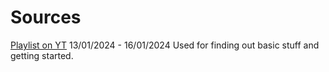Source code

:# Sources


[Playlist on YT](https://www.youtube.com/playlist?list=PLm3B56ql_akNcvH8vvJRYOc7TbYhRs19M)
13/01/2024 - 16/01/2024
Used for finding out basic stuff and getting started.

:::

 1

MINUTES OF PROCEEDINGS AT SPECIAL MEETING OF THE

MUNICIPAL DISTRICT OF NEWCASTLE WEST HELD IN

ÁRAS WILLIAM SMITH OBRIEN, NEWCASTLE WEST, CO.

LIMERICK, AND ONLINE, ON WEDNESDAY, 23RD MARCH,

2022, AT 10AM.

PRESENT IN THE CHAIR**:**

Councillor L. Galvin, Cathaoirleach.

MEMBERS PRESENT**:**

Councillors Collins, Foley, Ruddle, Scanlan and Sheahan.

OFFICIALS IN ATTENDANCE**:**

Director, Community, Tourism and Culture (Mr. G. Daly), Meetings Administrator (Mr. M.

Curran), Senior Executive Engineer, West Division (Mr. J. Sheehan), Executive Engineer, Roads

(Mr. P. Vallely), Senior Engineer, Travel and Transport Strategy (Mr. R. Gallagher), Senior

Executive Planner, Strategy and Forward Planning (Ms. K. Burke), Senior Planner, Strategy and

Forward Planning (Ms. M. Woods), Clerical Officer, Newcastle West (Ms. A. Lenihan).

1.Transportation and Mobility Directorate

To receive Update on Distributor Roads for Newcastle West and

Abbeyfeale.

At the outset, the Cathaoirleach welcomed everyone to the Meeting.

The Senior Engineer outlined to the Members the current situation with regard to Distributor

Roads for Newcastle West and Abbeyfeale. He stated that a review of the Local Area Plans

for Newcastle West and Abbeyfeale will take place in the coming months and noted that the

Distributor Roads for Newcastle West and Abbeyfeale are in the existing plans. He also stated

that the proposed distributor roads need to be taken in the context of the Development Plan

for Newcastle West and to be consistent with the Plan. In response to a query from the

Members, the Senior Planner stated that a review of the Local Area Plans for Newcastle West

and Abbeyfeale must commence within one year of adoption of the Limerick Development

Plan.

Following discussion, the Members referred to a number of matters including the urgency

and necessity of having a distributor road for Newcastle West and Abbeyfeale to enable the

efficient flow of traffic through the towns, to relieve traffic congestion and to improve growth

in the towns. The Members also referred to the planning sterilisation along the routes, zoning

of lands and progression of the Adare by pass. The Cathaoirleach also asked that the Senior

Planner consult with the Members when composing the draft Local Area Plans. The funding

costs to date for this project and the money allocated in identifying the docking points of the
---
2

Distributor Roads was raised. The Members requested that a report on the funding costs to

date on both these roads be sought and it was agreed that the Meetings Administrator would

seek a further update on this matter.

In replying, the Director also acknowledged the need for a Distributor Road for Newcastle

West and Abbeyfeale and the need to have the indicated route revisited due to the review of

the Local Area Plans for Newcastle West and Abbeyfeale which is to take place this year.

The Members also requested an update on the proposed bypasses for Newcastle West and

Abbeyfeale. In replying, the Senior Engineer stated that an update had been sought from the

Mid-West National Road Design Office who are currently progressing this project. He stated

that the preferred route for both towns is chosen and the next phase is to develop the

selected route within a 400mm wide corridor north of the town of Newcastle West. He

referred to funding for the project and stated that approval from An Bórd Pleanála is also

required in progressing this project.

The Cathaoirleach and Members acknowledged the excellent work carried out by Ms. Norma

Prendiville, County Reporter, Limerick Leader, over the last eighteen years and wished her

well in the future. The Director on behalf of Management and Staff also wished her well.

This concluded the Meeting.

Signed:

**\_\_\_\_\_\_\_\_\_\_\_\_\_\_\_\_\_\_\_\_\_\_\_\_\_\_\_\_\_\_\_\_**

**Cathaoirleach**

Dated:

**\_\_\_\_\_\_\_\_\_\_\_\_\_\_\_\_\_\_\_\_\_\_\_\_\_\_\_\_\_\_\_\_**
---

:::

> **Exercise description**
Only lines that include "Development" belong in the answer; copy all of them from the listing.

> **Problem solution**
that the proposed distributor roads need to be taken in the context of the Development Plan
and Abbeyfeale must commence within one year of adoption of the Limerick Development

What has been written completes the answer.